Extracted data entries

________________

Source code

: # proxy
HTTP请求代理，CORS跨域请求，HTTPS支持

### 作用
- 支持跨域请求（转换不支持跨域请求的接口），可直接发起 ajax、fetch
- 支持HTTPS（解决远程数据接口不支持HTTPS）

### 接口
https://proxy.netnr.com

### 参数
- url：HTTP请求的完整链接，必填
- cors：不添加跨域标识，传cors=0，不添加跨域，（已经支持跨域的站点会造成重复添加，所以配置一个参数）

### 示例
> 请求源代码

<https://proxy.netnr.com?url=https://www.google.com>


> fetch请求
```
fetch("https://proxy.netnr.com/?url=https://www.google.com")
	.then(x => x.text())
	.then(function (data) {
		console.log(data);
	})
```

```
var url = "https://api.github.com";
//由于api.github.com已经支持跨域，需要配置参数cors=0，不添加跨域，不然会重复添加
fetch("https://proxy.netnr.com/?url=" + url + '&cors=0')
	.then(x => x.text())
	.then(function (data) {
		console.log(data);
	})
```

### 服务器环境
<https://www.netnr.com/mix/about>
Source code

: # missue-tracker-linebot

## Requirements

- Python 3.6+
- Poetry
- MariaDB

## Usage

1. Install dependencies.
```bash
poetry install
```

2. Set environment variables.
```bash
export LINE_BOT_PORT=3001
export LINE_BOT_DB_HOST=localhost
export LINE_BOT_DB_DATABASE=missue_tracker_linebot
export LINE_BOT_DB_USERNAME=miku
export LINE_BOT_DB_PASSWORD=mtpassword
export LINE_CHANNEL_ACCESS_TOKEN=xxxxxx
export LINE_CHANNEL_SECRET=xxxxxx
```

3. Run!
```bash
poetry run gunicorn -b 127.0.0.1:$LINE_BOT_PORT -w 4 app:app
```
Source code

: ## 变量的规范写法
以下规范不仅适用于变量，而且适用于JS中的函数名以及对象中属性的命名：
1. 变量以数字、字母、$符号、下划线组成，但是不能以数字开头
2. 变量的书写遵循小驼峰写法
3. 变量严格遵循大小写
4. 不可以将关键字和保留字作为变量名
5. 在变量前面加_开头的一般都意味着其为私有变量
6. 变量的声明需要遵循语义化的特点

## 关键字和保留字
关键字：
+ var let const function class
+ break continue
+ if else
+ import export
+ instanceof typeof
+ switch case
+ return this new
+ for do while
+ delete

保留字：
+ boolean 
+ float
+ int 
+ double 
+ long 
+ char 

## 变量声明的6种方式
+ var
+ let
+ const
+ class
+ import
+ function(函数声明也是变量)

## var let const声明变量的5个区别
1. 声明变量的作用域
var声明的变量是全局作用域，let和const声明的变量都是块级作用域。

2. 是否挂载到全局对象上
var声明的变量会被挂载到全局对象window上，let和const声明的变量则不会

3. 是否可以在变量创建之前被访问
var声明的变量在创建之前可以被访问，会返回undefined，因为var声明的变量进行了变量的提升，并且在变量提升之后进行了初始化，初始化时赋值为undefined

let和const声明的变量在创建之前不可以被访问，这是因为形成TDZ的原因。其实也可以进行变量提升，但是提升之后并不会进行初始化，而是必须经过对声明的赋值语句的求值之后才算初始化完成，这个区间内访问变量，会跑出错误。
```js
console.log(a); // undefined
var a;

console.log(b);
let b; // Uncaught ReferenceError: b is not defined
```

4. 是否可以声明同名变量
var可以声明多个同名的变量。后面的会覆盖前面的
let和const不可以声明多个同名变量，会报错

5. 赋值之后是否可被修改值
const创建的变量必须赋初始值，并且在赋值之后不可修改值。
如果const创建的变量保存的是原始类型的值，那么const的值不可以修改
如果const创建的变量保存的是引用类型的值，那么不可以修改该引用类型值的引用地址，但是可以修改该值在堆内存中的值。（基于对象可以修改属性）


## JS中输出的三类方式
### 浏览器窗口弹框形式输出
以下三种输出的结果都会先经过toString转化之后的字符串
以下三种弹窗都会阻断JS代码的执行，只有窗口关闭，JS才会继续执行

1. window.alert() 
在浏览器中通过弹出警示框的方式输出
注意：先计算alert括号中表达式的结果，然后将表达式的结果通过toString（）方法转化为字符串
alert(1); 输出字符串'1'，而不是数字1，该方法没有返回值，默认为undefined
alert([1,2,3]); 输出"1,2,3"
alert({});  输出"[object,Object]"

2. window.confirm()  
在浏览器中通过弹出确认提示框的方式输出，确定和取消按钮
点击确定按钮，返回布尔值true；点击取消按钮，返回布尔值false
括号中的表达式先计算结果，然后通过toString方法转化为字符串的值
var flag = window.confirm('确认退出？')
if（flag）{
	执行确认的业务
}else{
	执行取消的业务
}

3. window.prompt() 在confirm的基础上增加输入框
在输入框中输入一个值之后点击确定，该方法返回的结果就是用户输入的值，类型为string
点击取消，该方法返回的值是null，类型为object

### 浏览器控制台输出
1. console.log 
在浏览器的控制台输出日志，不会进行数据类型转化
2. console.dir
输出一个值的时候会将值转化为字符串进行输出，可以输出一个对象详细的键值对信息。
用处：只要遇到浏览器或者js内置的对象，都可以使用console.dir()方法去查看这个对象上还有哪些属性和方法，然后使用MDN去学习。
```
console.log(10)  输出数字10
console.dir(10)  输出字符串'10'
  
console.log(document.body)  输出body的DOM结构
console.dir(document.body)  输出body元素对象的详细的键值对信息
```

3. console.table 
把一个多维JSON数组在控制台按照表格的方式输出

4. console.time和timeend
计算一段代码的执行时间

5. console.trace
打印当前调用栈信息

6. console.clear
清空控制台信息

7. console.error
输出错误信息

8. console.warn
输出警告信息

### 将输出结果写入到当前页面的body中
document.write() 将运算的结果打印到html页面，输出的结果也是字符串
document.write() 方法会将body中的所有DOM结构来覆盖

________________

What is being asked:
The lines from the one with "把一个多维JSON数组在控制台按照表格的方式输出" through the final line of the data are to be reproduced exactly, both included, with no other lines.

Expected answer:
把一个多维JSON数组在控制台按照表格的方式输出

4. console.time和timeend
计算一段代码的执行时间

5. console.trace
打印当前调用栈信息

6. console.clear
清空控制台信息

7. console.error
输出错误信息

8. console.warn
输出警告信息

### 将输出结果写入到当前页面的body中
document.write() 将运算的结果打印到html页面，输出的结果也是字符串
document.write() 方法会将body中的所有DOM结构来覆盖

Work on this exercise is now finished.